UM MORALISTA HORRORIZADO DIANTE DOS CALUNDUS (séculos XVII-XVIII)
Natureza e data do texto:
Passagens do Compêndio narrativo do peregrino da América, do moralista baiano Nuno Marques Pereira (c.1652-c.1733), o qual, disposto a denunciar os erros e vícios do seu tempo descreve, no capítulo XI da sua obra, um batuque ouvido na casa de um proprietário do Recôncavo na passagem do XVII para o XVIII.
Texto (na grafia original):
“Não era ainda de todo dia, quando ouvi tropel de calçado na varanda: e considerando andar nela o dono da casa, me puz de pé; e saindo da câmera, o achei na varanda, e lhe dei os bons dias, e ele também a mim. Perguntou-me como havia em passado a noite? Ao que lhe respondi: Bem de agasalho, porém desvelado; porque não pude dormir toda a noite. Aqui acudiu ele logo, perguntando-me, que causa tivera? Respondi-lhe, que fora procedido [devido] ao estrondo dos atabaques, pandeiros, canzás, botijas e castanhetas; com tão horrível alarido, que se me representou a confusão do Inferno.
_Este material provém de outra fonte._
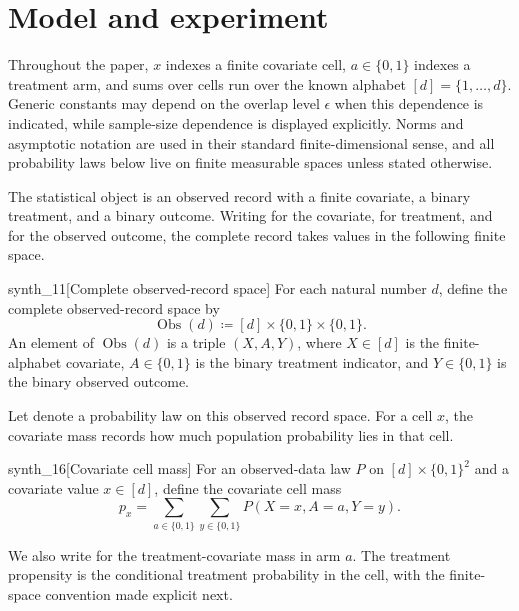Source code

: \section{Model and experiment}\label{sec:model}

Throughout the paper, \(x\) indexes a finite covariate cell, \(a\in\{0,1\}\) indexes a treatment arm, and sums over cells run over the known alphabet \([d]=\{1,\ldots,d\}\). Generic constants may depend on the overlap level \(\epsilon\) when this dependence is indicated, while sample-size dependence is displayed explicitly. Norms and asymptotic notation are used in their standard finite-dimensional sense, and all probability laws below live on finite measurable spaces unless stated otherwise.

The statistical object is an observed record with a finite covariate, a binary treatment, and a binary outcome. Writing  for the covariate,  for treatment, and  for the observed outcome, the complete record takes values in the following finite space.

\begin{definitionv}{synth_11}[Complete observed-record space]
For each natural number \(d\), define the complete observed-record space by
\[
\operatorname{Obs}(d)\coloneqq [d]\times\{0,1\}\times\{0,1\}.
\]
An element of \(\operatorname{Obs}(d)\) is a triple \((X,A,Y)\), where \(X\in[d]\) is the finite-alphabet covariate, \(A\in\{0,1\}\) is the binary treatment indicator, and \(Y\in\{0,1\}\) is the binary observed outcome.
\end{definitionv}

Let  denote a probability law on this observed record space. For a cell \(x\), the covariate mass  records how much population probability lies in that cell.

\begin{definitionv}{synth_16}[Covariate cell mass]
For an observed-data law \(P\) on \([d]\times\{0,1\}^2\) and a covariate value \(x\in[d]\), define the covariate cell mass
\[
p_x
=
\sum_{a\in\{0,1\}}\sum_{y\in\{0,1\}}
P(X=x,A=a,Y=y).
\]
\end{definitionv}

We also write  for the treatment-covariate mass in arm \(a\). The treatment propensity  is the conditional treatment probability in the cell, with the finite-space convention made explicit next.

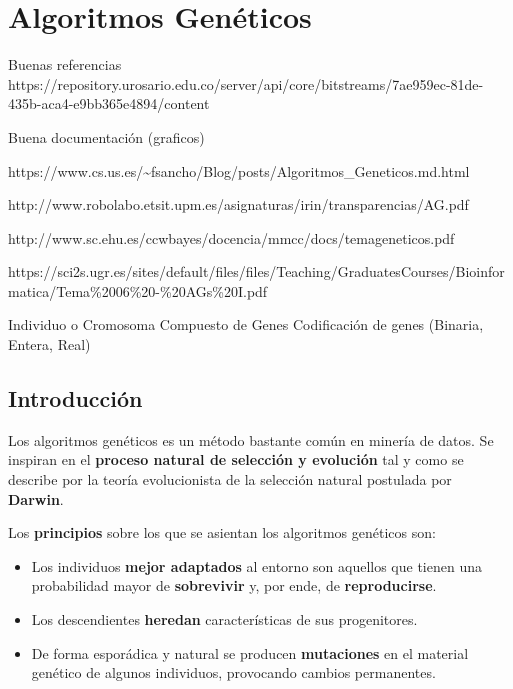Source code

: \documentclass[
  a4paper,
  DIV=11,
  numbers=noendperiod]{scrreprt}
\begin{document}

\hypertarget{algoritmos-genuxe9ticos}{%
\chapter{Algoritmos Genéticos}\label{algoritmos-genuxe9ticos}}

Buenas referencias
https://repository.urosario.edu.co/server/api/core/bitstreams/7ae959ec-81de-435b-aca4-e9bb365e4894/content

Buena documentación (graficos)

https://www.cs.us.es/\textasciitilde fsancho/Blog/posts/Algoritmos\_Geneticos.md.html

http://www.robolabo.etsit.upm.es/asignaturas/irin/transparencias/AG.pdf

http://www.sc.ehu.es/ccwbayes/docencia/mmcc/docs/temageneticos.pdf

https://sci2s.ugr.es/sites/default/files/files/Teaching/GraduatesCourses/Bioinformatica/Tema\%2006\%20-\%20AGs\%20I.pdf

Individuo o Cromosoma Compuesto de Genes Codificación de genes (Binaria,
Entera, Real)

\hypertarget{introducciuxf3n-4}{%
\section{Introducción}\label{introducciuxf3n-4}}

Los algoritmos genéticos es un método bastante común en minería de
datos. Se inspiran en el \textbf{proceso natural de selección y
evolución} tal y como se describe por la teoría evolucionista de la
selección natural postulada por \textbf{Darwin}.

Los \textbf{principios} sobre los que se asientan los algoritmos
genéticos son:

\begin{itemize}
\item
  Los individuos \textbf{mejor adaptados} al entorno son aquellos que
  tienen una probabilidad mayor de \textbf{sobrevivir} y, por ende, de
  \textbf{reproducirse}.
\item
  Los descendientes \textbf{heredan} características de sus
  progenitores.
\item
  De forma esporádica y natural se producen \textbf{mutaciones} en el
  material genético de algunos individuos, provocando cambios
  permanentes.
\end{itemize}
\end{document}
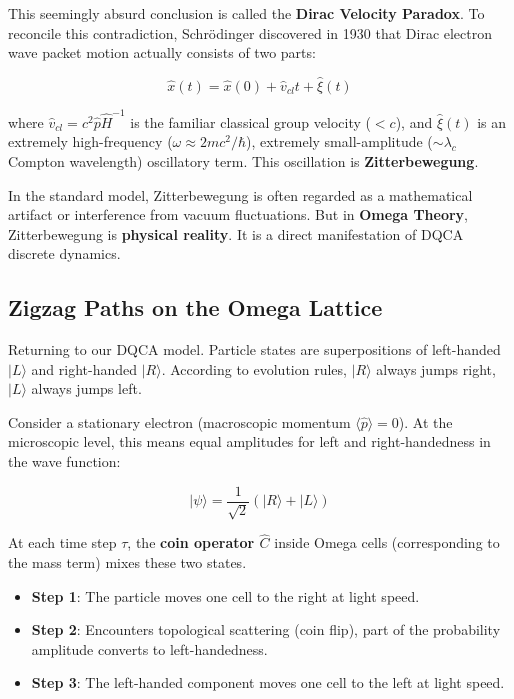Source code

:This seemingly absurd conclusion is called the \textbf{Dirac Velocity Paradox}. To reconcile this contradiction, Schr\"{o}dinger discovered in 1930 that Dirac electron wave packet motion actually consists of two parts:

\[\hat{x}(t) = \hat{x}(0) + \hat{v}_{cl} t + \hat{\xi}(t)\]

where $\hat{v}_{cl} = c^2 \hat{p} \hat{H}^{-1}$ is the familiar classical group velocity ($< c$), and $\hat{\xi}(t)$ is an extremely high-frequency ($\omega \approx 2mc^2/\hbar$), extremely small-amplitude ($\sim \lambda_c$ Compton wavelength) oscillatory term. This oscillation is \textbf{Zitterbewegung}.

In the standard model, Zitterbewegung is often regarded as a mathematical artifact or interference from vacuum fluctuations. But in \textbf{Omega Theory}, Zitterbewegung is \textbf{physical reality}. It is a direct manifestation of DQCA discrete dynamics.

\subsection{Zigzag Paths on the Omega Lattice}

Returning to our DQCA model. Particle states are superpositions of left-handed $|L\rangle$ and right-handed $|R\rangle$.
According to evolution rules, $|R\rangle$ always jumps right, $|L\rangle$ always jumps left.

Consider a stationary electron (macroscopic momentum $\langle \hat{p} \rangle = 0$). At the microscopic level, this means equal amplitudes for left and right-handedness in the wave function:

\[|\psi\rangle = \frac{1}{\sqrt{2}} (|R\rangle + |L\rangle)\]

At each time step $\tau$, the \textbf{coin operator $\hat{C}$} inside Omega cells (corresponding to the mass term) mixes these two states.

\begin{itemize}
\item \textbf{Step 1}: The particle moves one cell to the right at light speed.
\item \textbf{Step 2}: Encounters topological scattering (coin flip), part of the probability amplitude converts to left-handedness.
\item \textbf{Step 3}: The left-handed component moves one cell to the left at light speed.
\end{itemize}

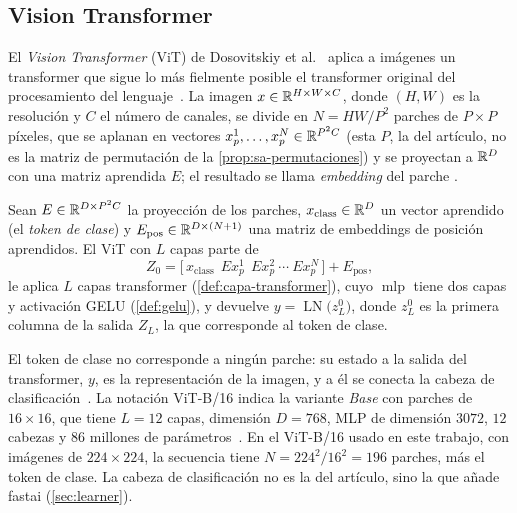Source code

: \subsection{Vision Transformer}\label{sec:vit}

El \emph{Vision Transformer} (ViT) de Dosovitskiy et al.~\cite{dosovitskiy2021}
aplica a imágenes un transformer que sigue lo más fielmente posible el
transformer original del procesamiento del lenguaje~\cite[sec.~3]{dosovitskiy2021}.
La imagen $x\in\mathbb{R}^{H\times W\times C}$, donde $(H,W)$ es la resolución y $C$ el número de
canales, se divide en $N = HW/P^2$ parches de $P\times P$ píxeles, que
se aplanan en vectores $x_p^1,\dots,x_p^N\in\mathbb{R}^{P^2C}$ (esta $P$, la del
artículo, no es la matriz de permutación de la \cref{prop:sa-permutaciones}) y se proyectan a $\mathbb{R}^{D}$ con una matriz
aprendida $E$; el resultado se llama \emph{embedding} del parche
\cite[sec.~3.1]{dosovitskiy2021}.

\begin{definicion}\label{def:vit}
Sean $E\in\mathbb{R}^{D\times P^2C}$ la proyección de los parches,
$x_{\mathrm{class}}\in\mathbb{R}^{D}$ un vector aprendido (el \emph{token de clase}) y
$E_{\mathrm{pos}}\in\mathbb{R}^{D\times(N+1)}$ una matriz de embeddings de posición
aprendidos. El ViT con $L$ capas parte de
\[
  Z_0 = \bigl[\,x_{\mathrm{class}}\ \ Ex_p^1\ \ Ex_p^2\ \cdots\ Ex_p^N\,\bigr] + E_{\mathrm{pos}},
\]
le aplica $L$ capas transformer (\cref{def:capa-transformer}), cuyo
$\operatorname{mlp}$ tiene dos capas y activación GELU (\cref{def:gelu}), y
devuelve $y = \operatorname{LN}\bigl(z_L^{0}\bigr)$, donde $z_L^{0}$ es la
primera columna de la salida $Z_L$, la que corresponde al token de clase.
\end{definicion}

El token de clase no corresponde a ningún parche: su estado a la salida del
transformer, $y$, es la representación de la imagen, y a él se conecta la cabeza
de clasificación~\cite[sec.~3.1]{dosovitskiy2021}. La notación ViT-B/16 indica la
variante \emph{Base} con parches de $16\times16$, que tiene
$L = 12$ capas, dimensión $D = 768$, MLP de dimensión $3072$, $12$ cabezas y
$86$ millones de parámetros~\cite[tabla~1]{dosovitskiy2021}. En el ViT-B/16 usado en este trabajo, con
imágenes de $224\times224$, la secuencia tiene $N = 224^2/16^2 = 196$ parches,
más el token de clase. La cabeza de clasificación no es la del artículo, sino la
que añade fastai (\cref{sec:learner}).

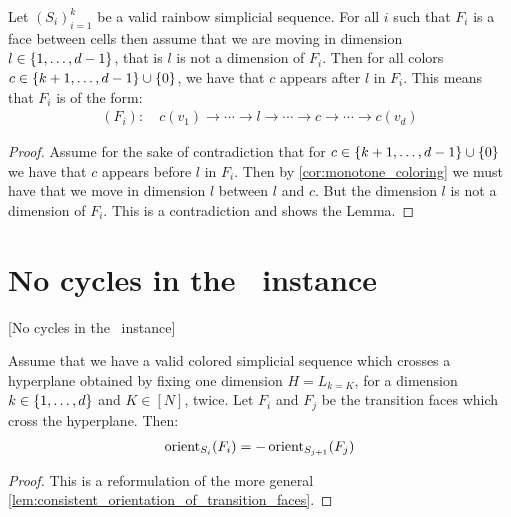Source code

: \begin{lemma}
	\label{lem:ordering_of_vertices_in_transition_faces}
	Let $\left(S_i\right)_{i=1}^k$ be a valid rainbow simplicial sequence. For all $i$ such that $F_i$ is a face between cells then assume that we are moving in dimension $l \in \left\{1, \dots, d-1\right\}$, that is $l$ is not a dimension of $F_i$. Then for all colors $c \in \left\{k+1, \dots, d-1\right\} \cup \left\{0\right\}$, we have that $c$ appears after $l$ in $F_i$. This means that $F_i$ is of the form:
	\begin{align*}
		(F_i): \quad c(v_1) \xrightarrow{} \cdots \xrightarrow{} l \xrightarrow{} \cdots \xrightarrow{} c \xrightarrow{} \cdots \xrightarrow{} c(v_d)
	\end{align*}
\end{lemma}
\begin{proof}
	Assume for the sake of contradiction that for $c \in \left\{k+1, \dots, d-1\right\} \cup \left\{0\right\}$ we have that $c$ appears before $l$ in $F_i$. Then by \cref{cor:monotone_coloring} we must have that we move in dimension $l$ between $l$ and $c$. But the dimension $l$ is not a dimension of $F_i$. This is a contradiction and shows the Lemma.
\end{proof}

\section{No cycles in the \EndOfLine\ instance}[No cycles in the \EndOfLine\ instance]

\begin{remark}
	Assume that we have a valid colored simplicial sequence which crosses a hyperplane obtained by fixing one dimension $H = L_{k = K}$, for a dimension $k \in \left\{1, \dots, d\right\}$ and $K \in [N]$, twice. Let $F_i$ and $F_j$ be the transition faces which cross the hyperplane. Then: 
	\begin{align*}
		\operatorname{orient}_{S_i}(F_i) = - \operatorname{orient}_{S_{j+1}}(F_j)
	\end{align*}
\end{remark}
\begin{proof}
	This is a reformulation of the more general \cref{lem:consistent_orientation_of_transition_faces}.
\end{proof}

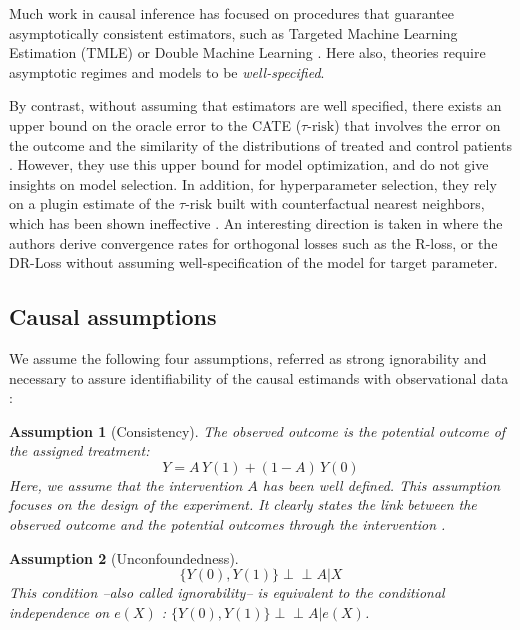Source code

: \documentclass[a4paper,num-refs]{oup-contemporary}%
\newtheorem{assumption}{Assumption}
\newcommand{\indep}{\perp \!\!\! \perp}
\begin{document}
Much work in causal inference has focused on procedures that
guarantee asymptotically consistent estimators, such as Targeted
Machine Learning
Estimation (TMLE) \cite{laan_targeted_2011,schuler_targeted_2017} or
Double Machine Learning \cite{chernozhukov_double_2018}. Here also, theories require asymptotic regimes and
models to be \textit{well-specified}.

By contrast, without assuming that estimators are well specified, there exists an upper bound
on the oracle error to the CATE ($\tau\text{-risk}$) that involves the error on
the outcome and the similarity of the distributions of treated and control
patients \cite{johansson2022generalization}. However, they use this upper bound for model optimization,
and do not give insights on model selection. In addition, for hyperparameter
selection, they rely on a plugin estimate of the $\tau\text{-risk}$ built with
counterfactual nearest neighbors, which has been shown ineffective
\cite{schuler_comparison_2018}. An interesting direction is taken in \cite{foster2023orthogonal} where the authors derive convergence rates for orthogonal losses such as the R-loss, or the DR-Loss without assuming well-specification of the model for target parameter.


\subsection{Causal assumptions}\label{apd:causal_assumptions}

We assume the following four assumptions, referred as strong ignorability and
necessary to assure identifiability of the causal estimands with observational
data \cite{rubin_causal_2005}:
\begin{assumption}[Consistency]\label{assumption:consistency} The observed
    outcome is the potential outcome of the assigned treatment:
    \begin{equation*}\label{eq:consistancy}
        Y = A \, Y(1) + (1-A) \, Y(0)
    \end{equation*}
    Here, we assume that the intervention $A$ has been well defined. This
    assumption focuses on the design of the experiment. It clearly states the link
    between the observed outcome and the potential outcomes through the
    intervention \cite{hernan_causal_2020}.
\end{assumption}

\begin{assumption}[Unconfoundedness]\label{assumption:ignorability}
    \begin{equation*}\label{eq:ignorability}
        \{Y(0), Y(1) \} \indep A | X
    \end{equation*}
    This condition --also called ignorability-- is equivalent to the conditional
    independence on $e(X)$ \cite{rosenbaum_central_1983}: $\{Y(0), Y(1) \}
        \indep  A | e(X)$.
\end{assumption}
\end{document}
E para mim me disse o morador, não há cousa mais sonora, para dormir com sossego. A isto lhe disse eu: Com razão dizem os naturais que vivem junto do Nilo, que não sentem o estrondoso sussurro de suas correntes; e pelo contrário os que vão de fora não podem entender, ainda quando mais alto gritam. Senhor (me disse o morador), se eu soubera que havieis de ter esse desvelo, mandaria que esta noite não tocassem os pretos seus Calundús.”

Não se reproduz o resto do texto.